COMP8320 Multicore Computing
Assignment 3, 2011
RCCE LINPACK Benchmark Components on on The
Intel SCC Cloud Computer
Deadline: 17:00 on
Tuesday 02 Friday 04 November
(Please report any errors, omissions and ambiguities
to the course lecturer)
(amendments to this document after its release will be marked in
blue).
This assignment is worth 10% of your total course mark. It will be
marked out of
30 40.
Submission
This assignment must be submitted electronically. This can be done
using the
submit comp8320 ass3 ... command (from the student
system).
The file names which you should use (and the
only ones that will be accepted by the submit command) are:
report.pdf
matmult.c
paridamax.c
Extensions
See
http://cs.anu.edu.au/student/comp8320/assessment.php.
Late penalties are as follows
| How Late | Penalty from 60 Marks |
|---|
| less than 1 hour | -1 |
| between 1 and 6 hour | -2 |
| between 6 and 24 hours (1 day) | -4 |
| between 24 and 48 hours (2 days) | -8 |
| between 48 and 72 hours (3 days) | -16 |
| between 72 and 96 hours (4 days) | -32 |
| more than 96 hours (4 days) | -64 (forget it!) |
Note: late penalties apply even if you submit just one file after the
deadline.
Plagiarism
This is an individual assignment. Any significant assistance received
from anyone except the course staff must be acknowledged at the top of
report.pdf. See
http://cs.anu.edu.au/student/comp8320/assessment.php.
Setup
Copy the files (from CS student system) for the assignment
into your home directory area:
cp -r /dept/dcs/comp8320/public/ass3 .
The provided test programs matmultest.c
and idamax.c test a RCCE distributed matrix multiply
and index of absolute maximum computation, respectively.

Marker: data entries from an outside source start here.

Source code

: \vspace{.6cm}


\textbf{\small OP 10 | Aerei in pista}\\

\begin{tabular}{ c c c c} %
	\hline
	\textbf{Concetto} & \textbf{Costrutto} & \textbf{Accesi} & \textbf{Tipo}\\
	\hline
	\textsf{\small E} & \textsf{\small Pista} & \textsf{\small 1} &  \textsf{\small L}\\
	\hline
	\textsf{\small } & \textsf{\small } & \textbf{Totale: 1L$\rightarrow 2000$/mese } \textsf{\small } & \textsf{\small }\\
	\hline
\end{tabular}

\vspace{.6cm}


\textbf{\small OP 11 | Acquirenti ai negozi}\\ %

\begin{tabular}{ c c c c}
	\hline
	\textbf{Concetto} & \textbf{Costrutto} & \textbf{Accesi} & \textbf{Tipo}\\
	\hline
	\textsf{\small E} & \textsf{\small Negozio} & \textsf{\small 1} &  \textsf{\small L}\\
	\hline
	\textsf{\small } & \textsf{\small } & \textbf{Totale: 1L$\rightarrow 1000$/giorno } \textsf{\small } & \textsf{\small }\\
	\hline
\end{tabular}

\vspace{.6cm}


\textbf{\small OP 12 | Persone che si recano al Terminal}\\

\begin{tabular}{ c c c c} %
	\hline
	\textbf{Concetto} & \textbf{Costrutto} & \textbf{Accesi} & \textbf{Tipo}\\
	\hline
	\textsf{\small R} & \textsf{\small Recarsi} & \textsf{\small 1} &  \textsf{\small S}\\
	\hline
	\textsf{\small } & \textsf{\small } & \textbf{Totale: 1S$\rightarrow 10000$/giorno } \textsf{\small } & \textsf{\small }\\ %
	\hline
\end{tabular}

They are built using the command make.
The general usage for the idamax program is:
rccerun_h -nue p idamax N
which computes the index of the absolute maximum of a vector of length
N over SCC cores (UEs) numbered 0 to
p-1. The index
and value of the maximum must be reported by all UEs. The elements of
the vector are spread over the UEs by the
block distribution;
the value of global element
i is the same regardless of
p. Thus, the parallel implementation of the algorithm can be
be checked for correctness against the result for
p=1 for the
same
N.
In the block distribution, process (UE in RCCE terminology)
i, where 0 ≤ i < p holds the following
elements of a vector of length N:
i*(N/p), i*(N/p) + 1, ..., i*(N/p) + (N/p)-1
The above is exact when
p | N; the general formula is
i0, i0 + 1 , ..., i0 + n-1
where
i0 = L2G0(N, i, p) and
n = G2L(N, i, p)
(see
distlinaux.h for a definition of these functions).
The usage for the matmultest program is:
rccerun_h -nue p matmultest [-p] [-v v]
[-x px] [-r r] [-h] M N K
This program performs
r repetitions of a distributed matrix
multiply
C += AB, where
C is an
M by
N matrix distributed using the
block distribution over a
py by
px process grid.
A is an
M by
K matrix, whose rows are distributed using the
block distribution over process column 0.
B is an
K by
N matrix, whose columns are distributed using the
block distribution over process column 0. The following diagram
illustrates this over a
4 by
4 process grid,
indicating two-dimensional process co-ordinates
(idy,idx):
-v 0 uses RCCE broadcast to broadcast A (B)
across the rows (columns) of the process grid. -v 1 uses a
pipelined broadcast and -v 2 uses a binary-tree based
broadcast instead. Refer to Laboratory Exercise
8 for algorithms and limited implementations of these algorithms.
-v 3 uses a pipelined broadcast for A, and a tree
broadcast for B. The High Performance Linpack
Benchmark, a widely-used distributed version of the LINPACK Benchmark,
typically uses this algorithm for its matrix multiply stage.
The -h option generates the matrices on UE 0, scatters
the respective portions to others UEs before the multiply, and
gathers the updated C matrix back to UE 0 for checking. The
speed of the scatter/gather operations gives useful measurements of a
single communication link in the SCC intra-chip network. However,
such a model is not desirable for distributed memory algorithms, and
without this option, the matrices are generated and checked in a
distributed fashion.
Consider now a distributed version of
LINPACK, using a two-dimensional block distribution. Assuming
the lower (upper) panels are always within a single process column (row)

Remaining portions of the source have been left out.